- [PROBLEM TO WORK ON]: In the entries below, which lines run from the one containing "sueño y frío.__" to the one containing "sed y mear.__"? Copy exactly those lines, ends included, and no others.

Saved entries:
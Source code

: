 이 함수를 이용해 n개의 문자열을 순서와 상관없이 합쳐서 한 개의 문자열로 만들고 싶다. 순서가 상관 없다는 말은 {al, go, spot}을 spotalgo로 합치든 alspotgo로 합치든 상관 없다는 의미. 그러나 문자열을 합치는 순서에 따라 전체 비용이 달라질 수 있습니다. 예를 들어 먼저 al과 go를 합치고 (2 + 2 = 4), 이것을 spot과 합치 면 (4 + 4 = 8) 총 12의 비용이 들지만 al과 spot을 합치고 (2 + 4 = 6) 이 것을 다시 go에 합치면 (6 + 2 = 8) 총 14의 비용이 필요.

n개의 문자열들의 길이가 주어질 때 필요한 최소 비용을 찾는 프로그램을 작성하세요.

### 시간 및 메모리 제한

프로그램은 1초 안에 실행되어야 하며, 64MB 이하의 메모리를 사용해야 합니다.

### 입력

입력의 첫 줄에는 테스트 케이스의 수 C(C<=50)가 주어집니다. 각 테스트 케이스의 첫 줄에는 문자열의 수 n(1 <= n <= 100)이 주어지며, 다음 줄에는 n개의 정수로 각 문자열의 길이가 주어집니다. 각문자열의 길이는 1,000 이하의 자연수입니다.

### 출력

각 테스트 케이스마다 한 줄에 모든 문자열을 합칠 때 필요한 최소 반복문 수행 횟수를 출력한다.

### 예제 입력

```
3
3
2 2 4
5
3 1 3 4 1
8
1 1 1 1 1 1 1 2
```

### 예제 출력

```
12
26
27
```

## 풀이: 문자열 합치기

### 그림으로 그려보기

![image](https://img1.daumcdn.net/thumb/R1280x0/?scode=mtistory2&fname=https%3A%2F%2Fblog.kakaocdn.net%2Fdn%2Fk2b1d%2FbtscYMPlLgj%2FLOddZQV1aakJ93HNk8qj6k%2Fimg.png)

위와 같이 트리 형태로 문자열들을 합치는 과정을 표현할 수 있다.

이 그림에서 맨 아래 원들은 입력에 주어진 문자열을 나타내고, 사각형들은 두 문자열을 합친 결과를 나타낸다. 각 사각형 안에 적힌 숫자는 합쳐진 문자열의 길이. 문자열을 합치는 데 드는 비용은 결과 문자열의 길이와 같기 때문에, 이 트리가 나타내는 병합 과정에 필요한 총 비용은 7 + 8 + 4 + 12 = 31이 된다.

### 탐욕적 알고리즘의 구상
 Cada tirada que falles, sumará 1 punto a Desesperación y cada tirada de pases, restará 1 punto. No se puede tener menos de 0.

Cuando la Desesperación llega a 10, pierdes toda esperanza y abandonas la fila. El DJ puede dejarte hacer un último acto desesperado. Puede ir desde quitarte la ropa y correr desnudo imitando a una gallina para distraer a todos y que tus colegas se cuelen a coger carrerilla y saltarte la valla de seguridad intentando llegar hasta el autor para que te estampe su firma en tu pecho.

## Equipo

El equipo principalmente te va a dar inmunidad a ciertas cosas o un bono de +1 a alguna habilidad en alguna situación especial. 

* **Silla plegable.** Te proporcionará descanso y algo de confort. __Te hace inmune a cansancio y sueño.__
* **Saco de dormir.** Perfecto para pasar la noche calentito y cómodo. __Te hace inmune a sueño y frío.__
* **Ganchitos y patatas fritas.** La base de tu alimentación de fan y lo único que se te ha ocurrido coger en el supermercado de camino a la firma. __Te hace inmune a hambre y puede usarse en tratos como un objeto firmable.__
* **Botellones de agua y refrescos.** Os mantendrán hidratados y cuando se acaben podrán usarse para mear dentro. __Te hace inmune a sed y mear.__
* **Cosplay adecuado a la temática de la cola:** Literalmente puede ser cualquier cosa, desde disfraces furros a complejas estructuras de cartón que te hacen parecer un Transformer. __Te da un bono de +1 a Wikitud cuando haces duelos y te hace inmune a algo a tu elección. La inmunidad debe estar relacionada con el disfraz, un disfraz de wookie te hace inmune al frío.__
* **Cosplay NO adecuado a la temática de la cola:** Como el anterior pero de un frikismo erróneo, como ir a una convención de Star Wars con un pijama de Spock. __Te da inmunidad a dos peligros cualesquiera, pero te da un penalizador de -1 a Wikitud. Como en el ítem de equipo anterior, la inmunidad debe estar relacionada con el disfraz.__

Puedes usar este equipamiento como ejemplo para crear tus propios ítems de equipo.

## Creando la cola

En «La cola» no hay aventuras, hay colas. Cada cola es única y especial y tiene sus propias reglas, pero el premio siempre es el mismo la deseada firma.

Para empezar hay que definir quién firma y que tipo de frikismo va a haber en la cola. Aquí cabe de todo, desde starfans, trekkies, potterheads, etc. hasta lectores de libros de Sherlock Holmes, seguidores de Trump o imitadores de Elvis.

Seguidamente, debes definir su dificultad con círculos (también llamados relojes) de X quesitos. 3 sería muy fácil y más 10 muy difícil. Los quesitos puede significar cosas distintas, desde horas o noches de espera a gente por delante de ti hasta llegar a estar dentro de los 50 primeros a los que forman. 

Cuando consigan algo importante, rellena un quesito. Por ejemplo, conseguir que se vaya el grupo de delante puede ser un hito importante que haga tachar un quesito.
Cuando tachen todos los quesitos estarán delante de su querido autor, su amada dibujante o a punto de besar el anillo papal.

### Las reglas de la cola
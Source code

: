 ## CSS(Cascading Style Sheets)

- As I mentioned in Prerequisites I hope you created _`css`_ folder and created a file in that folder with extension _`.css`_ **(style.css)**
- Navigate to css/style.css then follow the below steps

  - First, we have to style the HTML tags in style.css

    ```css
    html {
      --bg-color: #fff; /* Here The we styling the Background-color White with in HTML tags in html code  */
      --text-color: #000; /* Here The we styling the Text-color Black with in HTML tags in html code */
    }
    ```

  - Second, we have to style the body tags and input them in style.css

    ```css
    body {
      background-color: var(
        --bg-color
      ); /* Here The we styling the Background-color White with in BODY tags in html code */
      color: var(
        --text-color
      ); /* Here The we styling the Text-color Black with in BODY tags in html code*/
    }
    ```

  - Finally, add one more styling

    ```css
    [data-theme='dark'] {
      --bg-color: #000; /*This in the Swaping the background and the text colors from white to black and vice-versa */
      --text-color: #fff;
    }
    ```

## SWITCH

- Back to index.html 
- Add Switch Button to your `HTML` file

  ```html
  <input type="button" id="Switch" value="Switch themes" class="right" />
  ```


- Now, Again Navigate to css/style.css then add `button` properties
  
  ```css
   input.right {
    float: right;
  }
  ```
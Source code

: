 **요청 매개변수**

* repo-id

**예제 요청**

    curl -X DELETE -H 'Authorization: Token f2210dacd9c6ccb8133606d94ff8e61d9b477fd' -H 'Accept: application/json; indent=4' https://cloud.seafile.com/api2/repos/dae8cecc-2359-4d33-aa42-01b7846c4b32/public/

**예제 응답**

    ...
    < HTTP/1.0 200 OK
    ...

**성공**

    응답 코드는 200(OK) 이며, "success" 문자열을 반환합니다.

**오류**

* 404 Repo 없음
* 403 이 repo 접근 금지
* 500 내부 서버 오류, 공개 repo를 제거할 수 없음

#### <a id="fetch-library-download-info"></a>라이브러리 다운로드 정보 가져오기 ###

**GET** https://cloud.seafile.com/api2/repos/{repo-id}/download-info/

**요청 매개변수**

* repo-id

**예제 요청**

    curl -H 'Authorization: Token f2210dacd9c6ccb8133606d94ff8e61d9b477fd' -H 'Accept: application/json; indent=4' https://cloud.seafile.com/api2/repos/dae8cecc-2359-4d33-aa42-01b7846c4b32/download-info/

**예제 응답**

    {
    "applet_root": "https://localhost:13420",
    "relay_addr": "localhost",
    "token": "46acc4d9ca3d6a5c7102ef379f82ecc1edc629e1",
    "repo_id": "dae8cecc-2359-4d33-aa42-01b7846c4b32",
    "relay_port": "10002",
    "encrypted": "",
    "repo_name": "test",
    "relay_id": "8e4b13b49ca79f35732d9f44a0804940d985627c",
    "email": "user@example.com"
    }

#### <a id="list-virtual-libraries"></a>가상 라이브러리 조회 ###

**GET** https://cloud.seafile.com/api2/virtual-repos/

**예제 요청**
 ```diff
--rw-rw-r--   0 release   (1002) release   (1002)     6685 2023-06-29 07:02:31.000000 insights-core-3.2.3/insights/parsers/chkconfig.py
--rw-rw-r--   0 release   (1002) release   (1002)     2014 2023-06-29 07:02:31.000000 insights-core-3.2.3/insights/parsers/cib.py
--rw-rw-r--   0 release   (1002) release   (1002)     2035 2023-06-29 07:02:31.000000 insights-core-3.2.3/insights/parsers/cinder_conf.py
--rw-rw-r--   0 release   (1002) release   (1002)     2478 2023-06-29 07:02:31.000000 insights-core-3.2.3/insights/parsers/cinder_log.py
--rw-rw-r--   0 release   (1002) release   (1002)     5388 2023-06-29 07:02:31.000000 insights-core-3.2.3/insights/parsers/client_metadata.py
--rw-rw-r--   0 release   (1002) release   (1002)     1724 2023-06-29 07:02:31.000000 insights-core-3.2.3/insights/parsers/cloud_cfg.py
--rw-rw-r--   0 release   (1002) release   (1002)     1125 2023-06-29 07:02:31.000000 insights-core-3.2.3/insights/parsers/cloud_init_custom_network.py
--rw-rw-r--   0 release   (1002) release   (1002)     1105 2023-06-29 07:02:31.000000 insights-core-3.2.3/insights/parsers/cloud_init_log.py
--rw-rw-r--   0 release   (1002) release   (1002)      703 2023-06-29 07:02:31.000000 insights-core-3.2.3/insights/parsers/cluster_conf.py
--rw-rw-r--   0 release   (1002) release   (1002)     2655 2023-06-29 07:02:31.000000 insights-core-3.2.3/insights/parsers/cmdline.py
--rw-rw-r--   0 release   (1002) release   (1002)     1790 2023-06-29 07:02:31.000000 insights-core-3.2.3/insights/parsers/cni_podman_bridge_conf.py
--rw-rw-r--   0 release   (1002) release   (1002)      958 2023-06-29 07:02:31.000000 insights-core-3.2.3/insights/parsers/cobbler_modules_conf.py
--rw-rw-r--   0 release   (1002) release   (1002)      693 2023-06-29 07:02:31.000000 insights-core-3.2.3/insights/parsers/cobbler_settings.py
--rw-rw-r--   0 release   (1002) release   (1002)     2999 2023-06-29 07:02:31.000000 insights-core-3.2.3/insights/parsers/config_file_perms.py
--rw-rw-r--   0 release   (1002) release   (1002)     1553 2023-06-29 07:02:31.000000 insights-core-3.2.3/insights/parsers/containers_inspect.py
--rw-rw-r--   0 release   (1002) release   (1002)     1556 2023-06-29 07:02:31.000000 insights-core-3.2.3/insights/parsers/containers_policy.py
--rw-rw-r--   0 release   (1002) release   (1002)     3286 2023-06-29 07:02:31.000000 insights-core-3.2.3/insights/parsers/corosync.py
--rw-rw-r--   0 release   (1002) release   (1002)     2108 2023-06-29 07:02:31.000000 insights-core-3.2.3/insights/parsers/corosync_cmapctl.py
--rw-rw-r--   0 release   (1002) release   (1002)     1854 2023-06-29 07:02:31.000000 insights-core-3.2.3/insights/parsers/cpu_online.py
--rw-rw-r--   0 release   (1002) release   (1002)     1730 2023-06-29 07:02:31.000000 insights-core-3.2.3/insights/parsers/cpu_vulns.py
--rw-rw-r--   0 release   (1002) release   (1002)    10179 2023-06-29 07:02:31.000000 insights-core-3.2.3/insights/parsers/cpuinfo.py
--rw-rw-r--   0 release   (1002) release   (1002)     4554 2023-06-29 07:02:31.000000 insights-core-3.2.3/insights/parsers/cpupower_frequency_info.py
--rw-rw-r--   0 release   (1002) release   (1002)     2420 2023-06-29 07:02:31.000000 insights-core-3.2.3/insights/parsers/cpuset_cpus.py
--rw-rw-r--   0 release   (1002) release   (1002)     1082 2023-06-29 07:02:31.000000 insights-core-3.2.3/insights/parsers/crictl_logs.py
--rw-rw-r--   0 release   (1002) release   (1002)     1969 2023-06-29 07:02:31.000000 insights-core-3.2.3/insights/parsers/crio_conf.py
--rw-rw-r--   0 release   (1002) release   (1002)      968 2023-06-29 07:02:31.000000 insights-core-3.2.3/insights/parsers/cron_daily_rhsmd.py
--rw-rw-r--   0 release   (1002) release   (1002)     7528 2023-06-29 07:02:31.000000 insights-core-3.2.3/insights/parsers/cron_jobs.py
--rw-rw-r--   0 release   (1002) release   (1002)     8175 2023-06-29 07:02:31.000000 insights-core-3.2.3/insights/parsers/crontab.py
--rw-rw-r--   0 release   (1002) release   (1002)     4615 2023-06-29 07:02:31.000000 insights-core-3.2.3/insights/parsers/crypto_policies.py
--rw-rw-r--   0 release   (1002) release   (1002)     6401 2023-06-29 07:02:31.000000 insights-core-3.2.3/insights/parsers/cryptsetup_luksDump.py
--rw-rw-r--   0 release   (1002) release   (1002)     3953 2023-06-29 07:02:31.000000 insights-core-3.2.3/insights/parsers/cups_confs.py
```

- [ANSWER TO THIS EXERCISE]:
* **Saco de dormir.** Perfecto para pasar la noche calentito y cómodo. __Te hace inmune a sueño y frío.__
* **Ganchitos y patatas fritas.** La base de tu alimentación de fan y lo único que se te ha ocurrido coger en el supermercado de camino a la firma. __Te hace inmune a hambre y puede usarse en tratos como un objeto firmable.__
* **Botellones de agua y refrescos.** Os mantendrán hidratados y cuando se acaben podrán usarse para mear dentro. __Te hace inmune a sed y mear.__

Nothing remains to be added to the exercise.